After the surgery in Los Angeles, Stephens sat out her first year at Fresno State and was with trainers rehabbing twice a day.
“I was definitely going to do what I needed to do to come back,” Stephens said. “I wanted to compete. I love the sport. That was a no brainer.”
However, rehab was a painful process that caused Stephens to wonder if she could get back to competing at a Division I level.
“It had its moments at times,” Stephens said. “I thought I wasn’t going to get back because the pain was so intense. Having to try to bend your leg yourself, walking properly, everybody can just walk around but there’s actually a correct way to walk around.
“It’s like, ‘yeah, I’m back walking, but am I walking properly?’ Am I getting the knee up when I should? Is my leg bending correctly? Is the tenderness gone? They don’t want any pain. It was very difficult at times. Sometimes I didn’t think I was going to be able to push my way through it.”
By the end of her freshman season Stephens was jogging with her teammates. Despite all the pain Stephens went through, the hardest part might have been watching her teammates from the stands.
“It’s torture,” Stephens said. “I always want to go out and be there with my teammates. I feel like anything I can do, whether it is words of encouragement, just being there with my team and competing with them and scoring some points for them is always helpful. I always want to be a part of the team. “
In head coach Scott Winsor’s two decades of coaching experience, Stephens stands out.

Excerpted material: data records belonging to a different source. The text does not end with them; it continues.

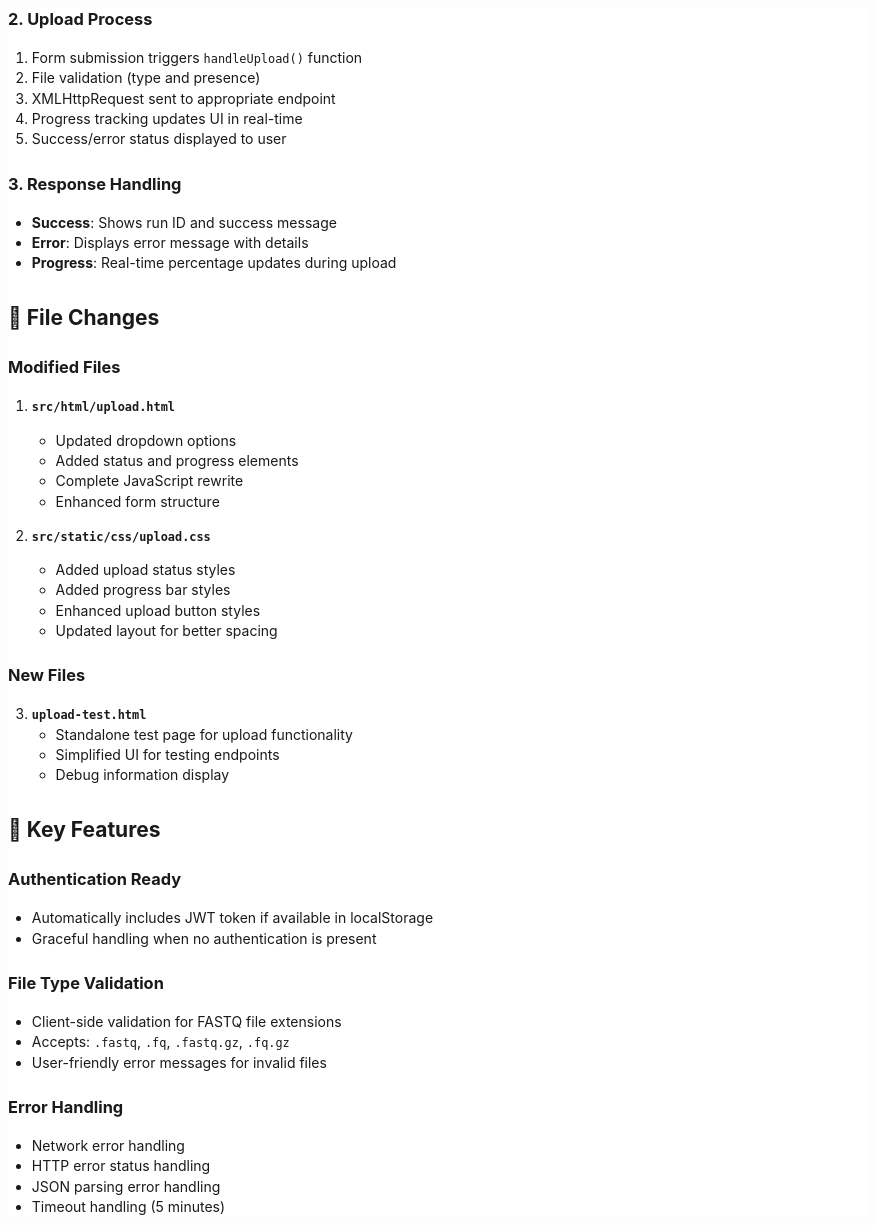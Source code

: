 ### 2. Upload Process
1. Form submission triggers `handleUpload()` function
2. File validation (type and presence)
3. XMLHttpRequest sent to appropriate endpoint
4. Progress tracking updates UI in real-time
5. Success/error status displayed to user

### 3. Response Handling
- **Success**: Shows run ID and success message
- **Error**: Displays error message with details
- **Progress**: Real-time percentage updates during upload

## 📁 File Changes

### Modified Files
1. **`src/html/upload.html`**
   - Updated dropdown options
   - Added status and progress elements
   - Complete JavaScript rewrite
   - Enhanced form structure

2. **`src/static/css/upload.css`**
   - Added upload status styles
   - Added progress bar styles
   - Enhanced upload button styles
   - Updated layout for better spacing

### New Files
3. **`upload-test.html`**
   - Standalone test page for upload functionality
   - Simplified UI for testing endpoints
   - Debug information display

## 🎯 Key Features

### Authentication Ready
- Automatically includes JWT token if available in localStorage
- Graceful handling when no authentication is present

### File Type Validation
- Client-side validation for FASTQ file extensions
- Accepts: `.fastq`, `.fq`, `.fastq.gz`, `.fq.gz`
- User-friendly error messages for invalid files

### Error Handling
- Network error handling
- HTTP error status handling
- JSON parsing error handling
- Timeout handling (5 minutes)
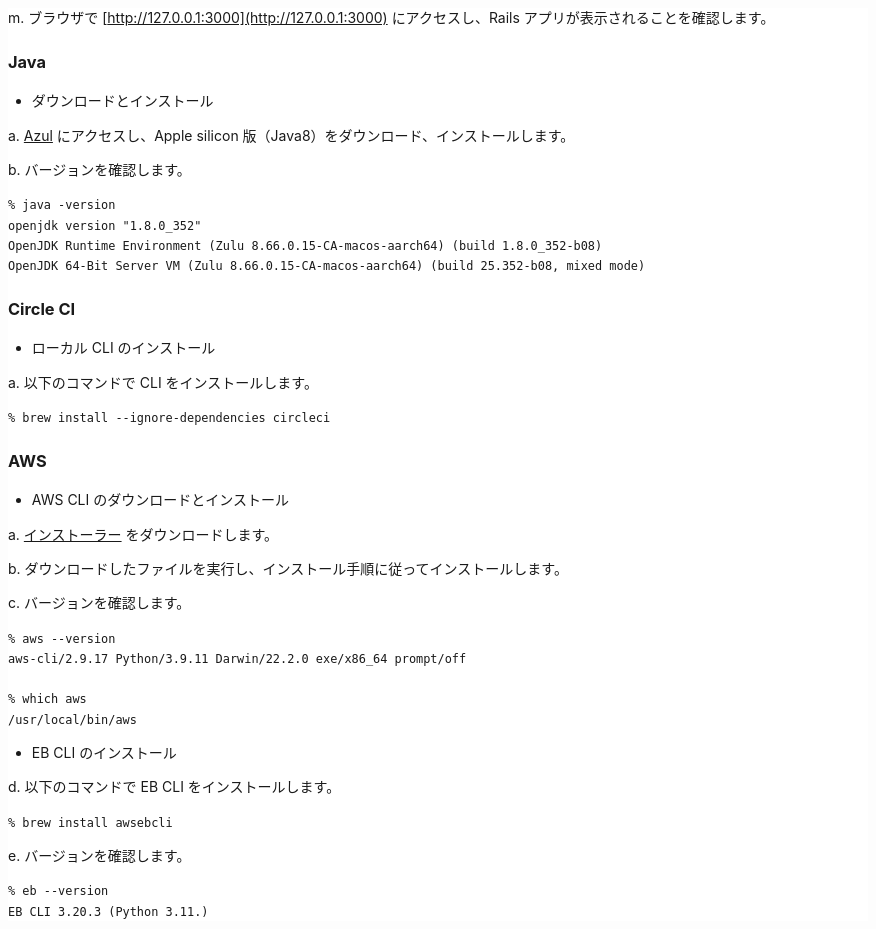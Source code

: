 m. ブラウザで [http://127.0.0.1:3000](http://127.0.0.1:3000) にアクセスし、Rails アプリが表示されることを確認します。

### **Java**

- ダウンロードとインストール

a. [Azul](https://www.azul.com/downloads/?os=macos&architecture=arm-64-bit&package=jdk) にアクセスし、Apple silicon 版（Java8）をダウンロード、インストールします。

b. バージョンを確認します。

```
% java -version
openjdk version "1.8.0_352"
OpenJDK Runtime Environment (Zulu 8.66.0.15-CA-macos-aarch64) (build 1.8.0_352-b08)
OpenJDK 64-Bit Server VM (Zulu 8.66.0.15-CA-macos-aarch64) (build 25.352-b08, mixed mode)
```

### **Circle CI**

- ローカル CLI のインストール

a. 以下のコマンドで CLI をインストールします。

```
% brew install --ignore-dependencies circleci
```

### **AWS**

- AWS CLI のダウンロードとインストール

a. [インストーラー](https://awscli.amazonaws.com/AWSCLIV2.pkg) をダウンロードします。

b. ダウンロードしたファイルを実行し、インストール手順に従ってインストールします。

c. バージョンを確認します。

```
% aws --version
aws-cli/2.9.17 Python/3.9.11 Darwin/22.2.0 exe/x86_64 prompt/off

% which aws
/usr/local/bin/aws
```

- EB CLI のインストール

d. 以下のコマンドで EB CLI をインストールします。

```
% brew install awsebcli
```

e. バージョンを確認します。

```
% eb --version
EB CLI 3.20.3 (Python 3.11.)
```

“She’s one of the most remarkable young athletes I’ve ever been associated with,” Winsor said. “She’s a remarkable young lady. She has been through a lot physically during her career here at Fresno State. My attitude toward her is this is a girl that we can count on. No matter what, we can count on this girl to line up and give us everything she’s got. I know we can count on her to give us what she has. For a coach that’s invaluable. You have peace of mind when you have someone like that.”
Through all the adversity, Stephens believes she has learned some things about herself.
“It’s a learning experience,” Stephens said. “It definitely showed how dedicated I am to the sport and teammates. I don’t like to give up. It definitely teaches me that if I can get through the three surgeries and all that pain, I can get through anything. I can push myself through anything.”